Mientras buscaba mi asiento, sentí un impacto seco en la espalda; una embestida poco sutil que por poco me hizo ensayar un aterrizaje forzoso sobre la moqueta del pasillo. El perpetrador era un hombre mayor, delgadito, poca cosa, con una mascarilla que le cubría prácticamente toda la cara.
—¡Joder! —gritó él, mientras seguía avanzando a toda prisa hacia el fondo de la cabina.
Cuando conseguí recuperar la estabilidad y la dignidad, recogí mi bolso del suelo, tres filas más atrás. Después me aferré a los respaldos de los asientos y seguí avanzando despacito hasta mi sitio, con la delicadeza de quien atraviesa un campo de minas. Al llegar a mi fila, ya estaba casi todo el mundo acoplado en sus butacas. Busqué la mía —el asiento del pasillo en una fila de dos— y me senté. A mi izquierda, pegado a la ventanilla, estaba sentado el «asesino del pasillo».
Me acomodé de medio lado, en una postura que desafiaba las leyes de la ergonomía, solo para obsequiarle con la vista de mi espalda. Enseguida, el capitán, con una voz que parecía diseñada para dormir ganado, comenzó su farragoso monólogo sobre corrientes de aire y horarios de llegada. Yo estaba en ese vuelo porque mi amiga Nerea, de la editorial Alfaguara, me había encasquetado un billete para un congreso. «Es un plan como otro cualquiera», pensé; además, la lista de autores invitados acabó por convencerme. Entre ellos figuraba mi escritor preferido, Juan José Millás. Incluso había rescatado su última novela de la estantería, alimentando la fantasía de conseguir su firma.
El avión alcanzó su altitud de crucero y, de repente, mi acompañante decidió romper su voto de silencio.
—¿Le está gustando el libro? —preguntó, señalando el ejemplar de Millás que yo tenía sobre las piernas. —Sí, mucho.

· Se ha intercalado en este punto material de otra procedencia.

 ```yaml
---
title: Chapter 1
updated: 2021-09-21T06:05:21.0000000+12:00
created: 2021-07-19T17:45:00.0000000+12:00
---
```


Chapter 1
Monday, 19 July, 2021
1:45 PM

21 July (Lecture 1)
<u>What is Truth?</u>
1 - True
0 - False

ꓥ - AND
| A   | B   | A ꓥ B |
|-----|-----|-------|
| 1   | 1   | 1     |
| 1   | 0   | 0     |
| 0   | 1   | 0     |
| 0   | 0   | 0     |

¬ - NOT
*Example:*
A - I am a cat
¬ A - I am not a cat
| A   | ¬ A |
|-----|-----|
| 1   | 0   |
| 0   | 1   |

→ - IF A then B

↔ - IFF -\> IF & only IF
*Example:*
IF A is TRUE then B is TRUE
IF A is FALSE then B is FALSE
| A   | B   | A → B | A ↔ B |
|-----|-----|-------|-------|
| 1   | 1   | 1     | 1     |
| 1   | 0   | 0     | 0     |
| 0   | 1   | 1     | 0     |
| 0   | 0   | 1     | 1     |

Es mi escritor favorito.
Se recolocó las gafas con un dedo y replicó: —Pues yo no he leído nada de él… ¿Por qué le gusta? —No sé —le respondí—, me apasiona cómo escribe, lo que cuenta… Es muy divertido. —¿Ah, sí? ¿Entonces la literatura es solo una cuestión de chistes? —Bueno, no solo es eso, pero la risa es una buena filosofía de vida, creo yo. Me apasiona su arquitectura mental… Es un hipocondríaco profesional. Un genio que convierte las neurosis en arte.
Empecé a notar cómo me subía la presión sanguínea. Una azafata de coleta estirada se abalanzó sobre nuestras cabezas. Ella empezó a hablar en voz baja, ofreciéndonos un menú de plástico a precio de oro, pero yo la despaché con un gesto. Estaba demasiado ocupada defendiendo a mi ídolo.

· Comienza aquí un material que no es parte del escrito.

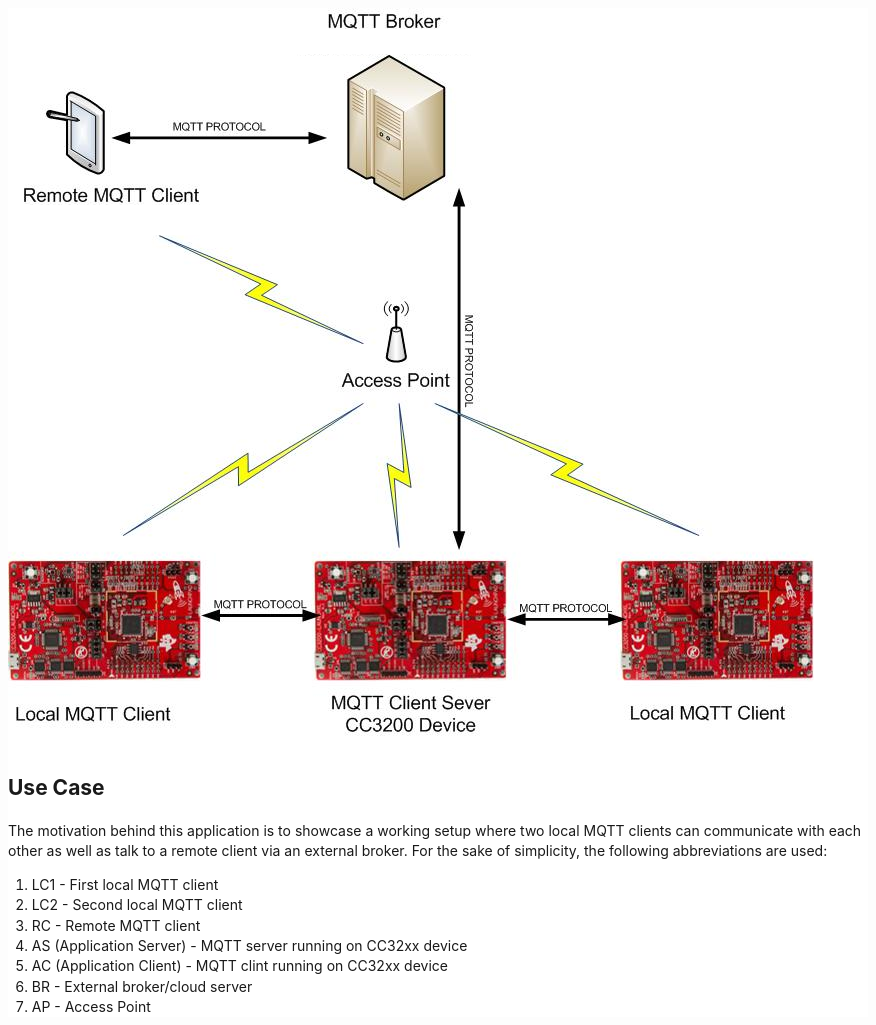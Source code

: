 ![](../../docs/images/mqttserver1.png)

## Use Case

The motivation behind this application is to showcase a working setup
where two local MQTT clients can communicate with each other as well as
talk to a remote client via an external broker. For the sake of
simplicity, the following abbreviations are used:

1.  LC1 - First local MQTT client
2.  LC2 - Second local MQTT client
3.  RC - Remote MQTT client
4.  AS (Application Server) - MQTT server running on CC32xx device
5.  AC (Application Client) - MQTT clint running on CC32xx device
6.  BR - External broker/cloud server
7.  AP - Access Point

—Pues no acabo de entender… manías, miedo, hipocondría… ¿Cómo puede ser divertido? —Pues lo es, y mucho —dije, tajante y casi enfadada.
Hubo un silencio denso, solo interrumpido por el zumbido de las turbinas. Pero el inquisidor no había terminado y, al poco, volvió a la carga: —¿Podría usted disfrutar de un libro escrito por alguien que le caiga mal?

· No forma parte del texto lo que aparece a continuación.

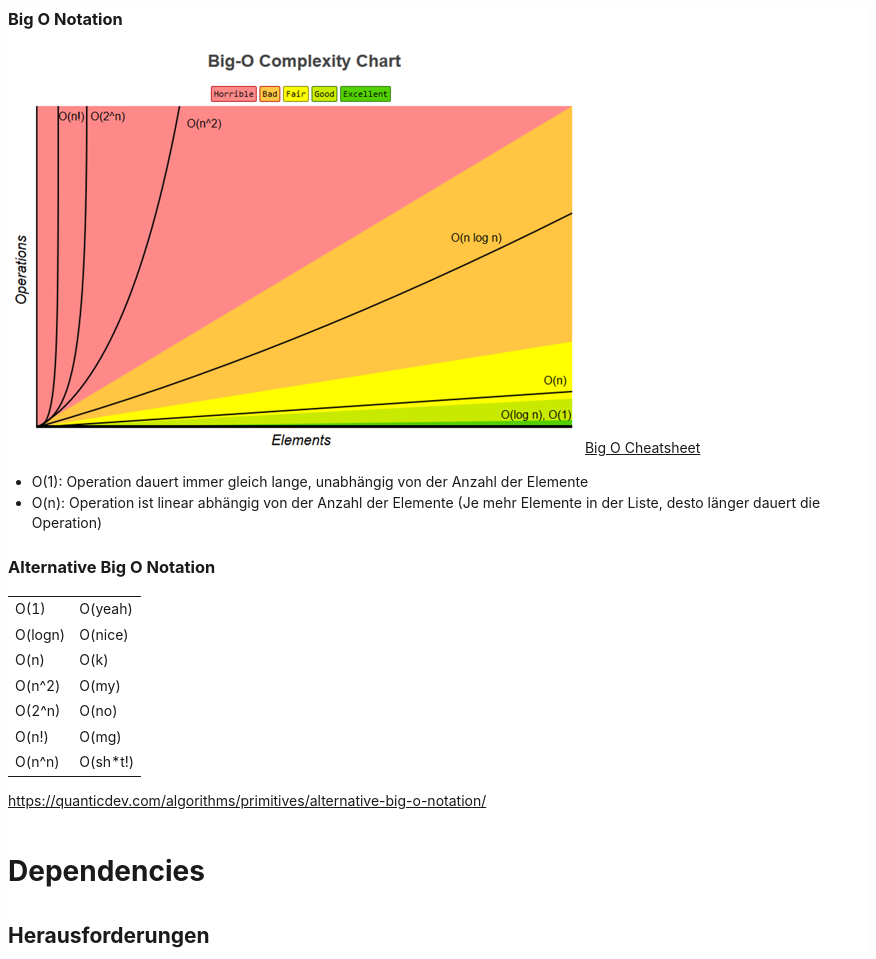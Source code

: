### Big O Notation

![w:400px](Images/BigO.png) [Big O Cheatsheet](https://www.bigocheatsheet.com/)

- O(1): Operation dauert immer gleich lange, unabhängig von der Anzahl der Elemente
- O(n): Operation ist linear abhängig von der Anzahl der Elemente (Je mehr Elemente in der Liste, desto länger dauert
  die Operation)

### Alternative Big O Notation

|         |          |
|---------|----------|
| O(1)    | O(yeah)  |
| O(logn) | O(nice)  |
| O(n)    | O(k)     |
| O(n^2)  | O(my)    |
| O(2^n)  | O(no)    |
| O(n!)   | O(mg)    |
| O(n^n)  | O(sh*t!) |

https://quanticdev.com/algorithms/primitives/alternative-big-o-notation/

# Dependencies

## Herausforderungen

Me quedé un rato pensando. El tipo era un profesional del incordio. —Mire —le dije al fin—, a Vargas Llosa no lo soporto. Será Nobel y todo lo que usted quiera, pero no paso de la tercera página. Hay una barrera ideológica, un muro. —¿De lo que se deduce que usted juzga el envoltorio humano antes que la obra?
Aquel interrogatorio me estaba agotando más que el desfase horario. Le confesé que sí, que no podía leer sin tener en cuenta quién movía la pluma. El hombre volvió a tocarse las gafas y soltó la bomba: —Pues es usted una lectora peligrosa, llena de prejuicios…
Eso fue el detonante. Me giré y le solté: —Y usted es un «cargante preguntón».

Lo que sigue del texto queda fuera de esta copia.